Durante el medioevo, los monarcas europeos adoptaron la costumbre de besar el anillo papal con el sentido de vincularse (el beso simboliza la unión entre dos partes) con esta cadena y, por ende, con Pedro y -a través de este- con el propio Cristo. Este intento por vincularse con “algo” distante en el tiempo y en el espacio a través de objetos físicos y palpables se hace patente en la adoración de las reliquias, donde éstas actúan como un puente para lo sagrado.

Que el anillo sea de oro no es casual. Desde una perspectiva simbólica, el oro representa el sol, la luz espiritual y celeste, mientras que la plata se vincula con la luna y con una luz más cercana a lo terrenal. En otras palabras, así como el Sol es la representación más perfecta de la divinidad en el cielo (pues nos brinda Luz, Vida y Calor), asimismo el oro puede considerarse la representación más fiel del Sol en la tierra. Y más aún: el oro (el metal más noble) significa la coagulación, materialización o petrificación del astro-rey.

Según Antonio Medrano: “El oro representa la incorruptibilidad, la majestad y la pureza integral, la plenitud irradiante del Espíritu. El más noble de los metales, considerado analógicamente como materialización o coagulación mineral de la luz del sol, es el símbolo por excelencia de la nobleza espiritual, de la integridad primordial, de la condición olímpica, del ser regio y solar” .

Con la renuncia de Benedicto XVI, el anillo del pescador no pudo ser destruido y el nuevo papa Francisco tuvo que mandar confeccionar uno nuevo.
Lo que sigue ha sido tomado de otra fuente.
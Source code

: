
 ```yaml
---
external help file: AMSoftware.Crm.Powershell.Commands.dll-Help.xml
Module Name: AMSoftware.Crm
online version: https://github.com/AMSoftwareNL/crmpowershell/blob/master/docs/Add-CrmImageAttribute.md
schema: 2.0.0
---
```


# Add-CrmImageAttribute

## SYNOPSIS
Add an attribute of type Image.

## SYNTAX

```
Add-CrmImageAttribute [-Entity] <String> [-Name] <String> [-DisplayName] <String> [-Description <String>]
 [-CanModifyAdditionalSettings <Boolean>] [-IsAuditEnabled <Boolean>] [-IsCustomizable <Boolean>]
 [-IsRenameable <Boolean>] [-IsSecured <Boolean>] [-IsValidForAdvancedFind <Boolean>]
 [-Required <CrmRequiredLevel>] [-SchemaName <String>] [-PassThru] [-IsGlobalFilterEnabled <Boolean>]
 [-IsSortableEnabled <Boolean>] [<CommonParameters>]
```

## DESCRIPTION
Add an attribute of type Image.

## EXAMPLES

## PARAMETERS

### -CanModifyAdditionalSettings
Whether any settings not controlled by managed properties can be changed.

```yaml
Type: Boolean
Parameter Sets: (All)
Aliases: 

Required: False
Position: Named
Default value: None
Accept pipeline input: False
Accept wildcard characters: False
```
Lo interesante del caso es que Francisco decidió cambiar la tradición y, en lugar de un anillo de oro, mandó diseñar uno de plata suplantando la efigie de Pedro con sus redes por una simple cruz.
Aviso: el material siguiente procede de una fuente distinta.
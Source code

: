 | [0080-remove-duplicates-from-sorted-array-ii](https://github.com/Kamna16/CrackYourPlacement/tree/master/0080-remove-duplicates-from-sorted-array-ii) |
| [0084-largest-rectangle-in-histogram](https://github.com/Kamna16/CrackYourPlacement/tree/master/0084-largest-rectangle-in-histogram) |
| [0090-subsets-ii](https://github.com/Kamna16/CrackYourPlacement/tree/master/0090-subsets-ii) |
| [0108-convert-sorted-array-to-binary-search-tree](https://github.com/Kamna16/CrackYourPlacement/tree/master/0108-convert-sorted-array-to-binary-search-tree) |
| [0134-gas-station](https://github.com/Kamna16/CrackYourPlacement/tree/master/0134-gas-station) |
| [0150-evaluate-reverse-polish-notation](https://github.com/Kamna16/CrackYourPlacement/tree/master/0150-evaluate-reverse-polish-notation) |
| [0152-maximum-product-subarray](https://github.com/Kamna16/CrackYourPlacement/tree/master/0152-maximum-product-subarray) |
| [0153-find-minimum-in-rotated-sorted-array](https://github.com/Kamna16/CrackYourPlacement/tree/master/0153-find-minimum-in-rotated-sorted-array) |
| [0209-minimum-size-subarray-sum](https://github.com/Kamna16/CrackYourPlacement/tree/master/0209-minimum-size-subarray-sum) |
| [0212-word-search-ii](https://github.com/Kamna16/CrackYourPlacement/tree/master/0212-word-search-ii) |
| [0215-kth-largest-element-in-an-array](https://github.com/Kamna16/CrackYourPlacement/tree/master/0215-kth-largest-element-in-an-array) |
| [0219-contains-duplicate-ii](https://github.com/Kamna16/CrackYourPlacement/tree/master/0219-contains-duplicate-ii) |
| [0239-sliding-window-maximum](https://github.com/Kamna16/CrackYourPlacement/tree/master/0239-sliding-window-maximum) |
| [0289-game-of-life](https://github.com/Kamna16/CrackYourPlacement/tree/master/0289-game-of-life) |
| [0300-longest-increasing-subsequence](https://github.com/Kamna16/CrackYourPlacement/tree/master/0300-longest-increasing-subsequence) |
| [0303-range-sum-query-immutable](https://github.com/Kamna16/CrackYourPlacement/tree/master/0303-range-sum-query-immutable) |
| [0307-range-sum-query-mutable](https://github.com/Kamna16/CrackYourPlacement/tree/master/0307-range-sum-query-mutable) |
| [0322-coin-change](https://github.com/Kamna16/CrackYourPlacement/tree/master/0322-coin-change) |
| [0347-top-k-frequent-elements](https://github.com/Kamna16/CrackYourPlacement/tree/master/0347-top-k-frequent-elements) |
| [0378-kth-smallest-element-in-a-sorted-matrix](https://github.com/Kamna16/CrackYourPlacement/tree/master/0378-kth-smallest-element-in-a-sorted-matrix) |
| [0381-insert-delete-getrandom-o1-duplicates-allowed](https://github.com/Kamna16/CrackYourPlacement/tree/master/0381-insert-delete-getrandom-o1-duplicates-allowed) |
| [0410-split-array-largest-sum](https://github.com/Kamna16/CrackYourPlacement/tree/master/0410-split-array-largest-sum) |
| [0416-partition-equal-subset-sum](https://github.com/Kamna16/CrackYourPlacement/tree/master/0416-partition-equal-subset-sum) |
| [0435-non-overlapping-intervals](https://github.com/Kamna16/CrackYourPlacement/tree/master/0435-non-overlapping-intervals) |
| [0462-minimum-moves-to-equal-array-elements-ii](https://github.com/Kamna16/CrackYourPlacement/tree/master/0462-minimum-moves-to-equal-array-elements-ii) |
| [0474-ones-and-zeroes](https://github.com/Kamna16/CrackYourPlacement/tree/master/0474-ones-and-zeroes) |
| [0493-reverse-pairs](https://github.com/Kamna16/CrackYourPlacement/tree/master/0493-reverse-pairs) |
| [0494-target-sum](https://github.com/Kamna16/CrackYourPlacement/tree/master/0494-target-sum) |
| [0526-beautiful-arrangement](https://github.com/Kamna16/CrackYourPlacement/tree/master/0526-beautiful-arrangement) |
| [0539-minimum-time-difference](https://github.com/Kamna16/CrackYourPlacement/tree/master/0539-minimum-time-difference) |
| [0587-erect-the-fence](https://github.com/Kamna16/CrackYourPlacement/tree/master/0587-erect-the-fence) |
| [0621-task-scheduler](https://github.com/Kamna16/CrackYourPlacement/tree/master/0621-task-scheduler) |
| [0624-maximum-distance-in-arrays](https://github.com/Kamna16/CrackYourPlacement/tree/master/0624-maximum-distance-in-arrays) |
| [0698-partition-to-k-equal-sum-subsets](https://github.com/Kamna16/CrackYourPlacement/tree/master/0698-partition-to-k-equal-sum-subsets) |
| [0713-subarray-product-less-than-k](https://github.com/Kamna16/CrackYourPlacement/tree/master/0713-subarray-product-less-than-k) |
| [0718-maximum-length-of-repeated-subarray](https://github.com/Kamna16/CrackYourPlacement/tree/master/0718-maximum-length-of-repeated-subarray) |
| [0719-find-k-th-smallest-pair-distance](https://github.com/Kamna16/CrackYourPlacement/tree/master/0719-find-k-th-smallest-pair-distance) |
Obviamente, este es un acto simbólico (uno de los tantos del nuevo papa) donde se optó romper con una costumbre ancestral y cambiar el oro -que representa la luz espiritual «directa» y vivificante proviente del sol- por la plata -que alude a una luz «indirecta» y lunar.
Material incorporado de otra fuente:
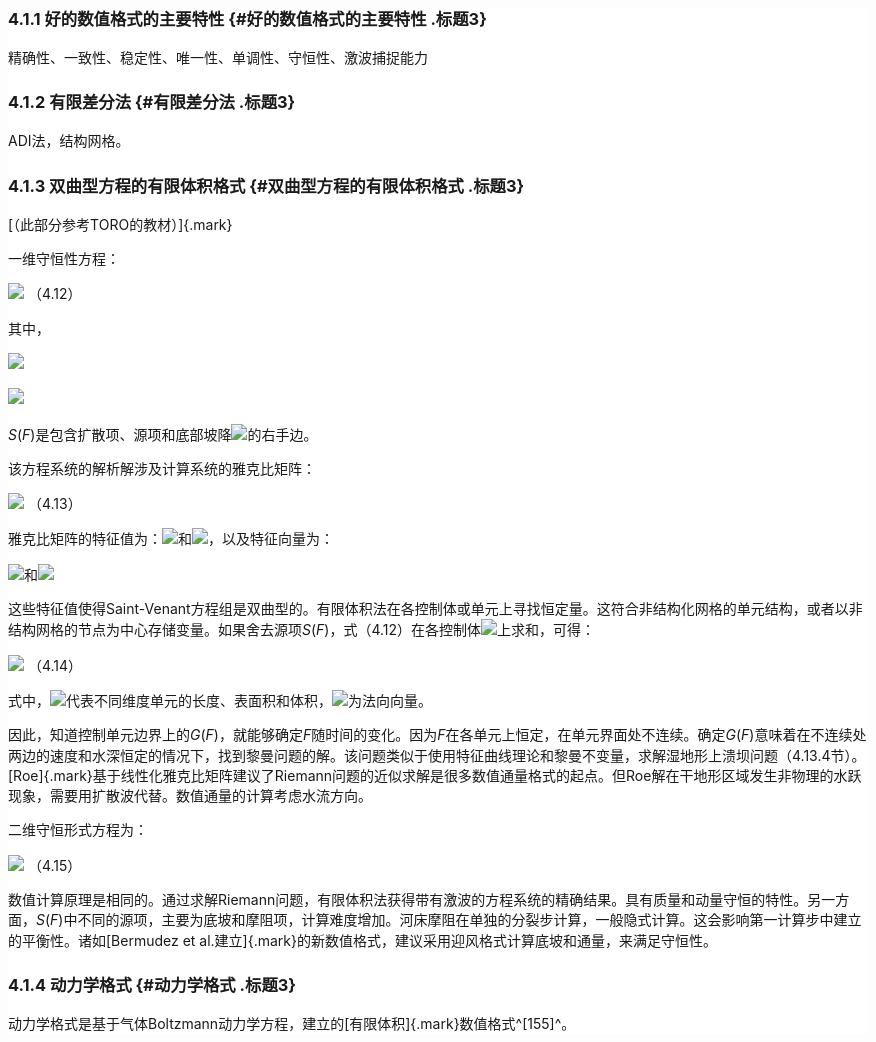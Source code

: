 ### 4.1.1 好的数值格式的主要特性 {#好的数值格式的主要特性 .标题3}

精确性、一致性、稳定性、唯一性、单调性、守恒性、激波捕捉能力

### 4.1.2 有限差分法 {#有限差分法 .标题3}

ADI法，结构网格。

### 4.1.3 双曲型方程的有限体积格式 {#双曲型方程的有限体积格式 .标题3}

[（此部分参考TORO的教材）]{.mark}

一维守恒性方程：

![](./media/image266.wmf) （4.12）

其中，

![](./media/image267.wmf)

![](./media/image268.wmf)

*S*(*F*)是包含扩散项、源项和底部坡降![](./media/image269.wmf)的右手边。

该方程系统的解析解涉及计算系统的雅克比矩阵：

![](./media/image270.wmf) （4.13）

雅克比矩阵的特征值为：![](./media/image271.wmf)和![](./media/image272.wmf)，以及特征向量为：

![](./media/image273.wmf)和![](./media/image274.wmf)

这些特征值使得Saint-Venant方程组是双曲型的。有限体积法在各控制体或单元上寻找恒定量。这符合非结构化网格的单元结构，或者以非结构网格的节点为中心存储变量。如果舍去源项*S*(*F*)，式（4.12）在各控制体![](./media/image275.wmf)上求和，可得：

![](./media/image276.wmf) （4.14）

式中，![](./media/image277.wmf)代表不同维度单元的长度、表面积和体积，![](./media/image278.wmf)为法向向量。

因此，知道控制单元边界上的*G*(*F*)，就能够确定*F*随时间的变化。因为*F*在各单元上恒定，在单元界面处不连续。确定*G*(*F*)意味着在不连续处两边的速度和水深恒定的情况下，找到黎曼问题的解。该问题类似于使用特征曲线理论和黎曼不变量，求解湿地形上溃坝问题（4.13.4节）。[Roe]{.mark}基于线性化雅克比矩阵建议了Riemann问题的近似求解是很多数值通量格式的起点。但Roe解在干地形区域发生非物理的水跃现象，需要用扩散波代替。数值通量的计算考虑水流方向。

二维守恒形式方程为：

![](./media/image279.wmf) （4.15）

数值计算原理是相同的。通过求解Riemann问题，有限体积法获得带有激波的方程系统的精确结果。具有质量和动量守恒的特性。另一方面，*S*(*F*)中不同的源项，主要为底坡和摩阻项，计算难度增加。河床摩阻在单独的分裂步计算，一般隐式计算。这会影响第一计算步中建立的平衡性。诸如[Bermudez
et
al.建立]{.mark}的新数值格式，建议采用迎风格式计算底坡和通量，来满足守恒性。

### 4.1.4 动力学格式 {#动力学格式 .标题3}

动力学格式是基于气体Boltzmann动力学方程，建立的[有限体积]{.mark}数值格式^\[155\]^。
Algunos han creído ver en esta decisión una alusión velada al país de origen del sumo pontífice dado que la plata es sinónimo de “argentum”, vocablo derivado del sánscrito y que significa “blanco y brillante”. Otros interpretan que el papa (que demuestra ser un conocedor del simbolismo) al elegir la plata (es decir, la luna) busca un acercamiento a lo terrenal y a la purificación blanca que brinda la luz lunar. Como bien señala Chevalier, la plata “es la luz pura, tal como es recibida y devuelta por la transparencia del cristal, en la limpidez del agua, los reflejos del espejo, el destello del diamante; se asemeja a la nitidez de conciencia, a la pureza de intención, a la franqueza, a la rectitud de acción, y reclama la fidelidad que se desprende de ello”.

Sin embargo, el sumo pontífice -al elegir lo lunar- está dejando de lado el simbolismo solar, por ignorancia o a propósito. Sería muy extraño que -por más alejado de la tradición que esté el papa- desconozca el simbolismo fundamental de Occidente, es decir las correspondencias básicas de la Luna y el Sol.

Lo que sí queda claro es que al elegir tanto su nombre Francisco (en alusión a Francisco de Asís) como sus símbolos, entre ellos el anillo plateado, el papa está intentando mandar un mensaje a un mundo confuso, donde la ética atemporal ha dejado paso a lo “políticamente correcto” y en el seno de una sociedad de espaldas a toda trascendencia y que ha matado al símbolo. ¿Cuál sería este mensaje? Es muy pronto para saberlo, pero quizás, al ejecutar ese acto simbólico de «cambiar el anillo» el papa esté intentando confesar públicamente (a aquellos que tengan ojos para ver y oídos para oír) que el vínculo se ha roto y que la Gnosis se ha extraviado, por lo cual es un buen momento para «volver a empezar». 

La pregunta es si este papa, que ha cumplido 10 años como sumo pontífice -en este intento por «volver a empezar»- tiene intenciones de reestablecer un vínculo con la Fuente Primordial, recuperando el sentido tradicional del símbolo (como hizo Benedicto XVI con la misa tridentina) o si simplemente prefiere ocuparse del mundo sublunar, es decir de este plano terrenal, dinamitando el puente con lo más alto y edificando una nueva iglesia que -en un afán por ocultar los errores pasados- terminará ignorando (otra vez) su propósito existencial.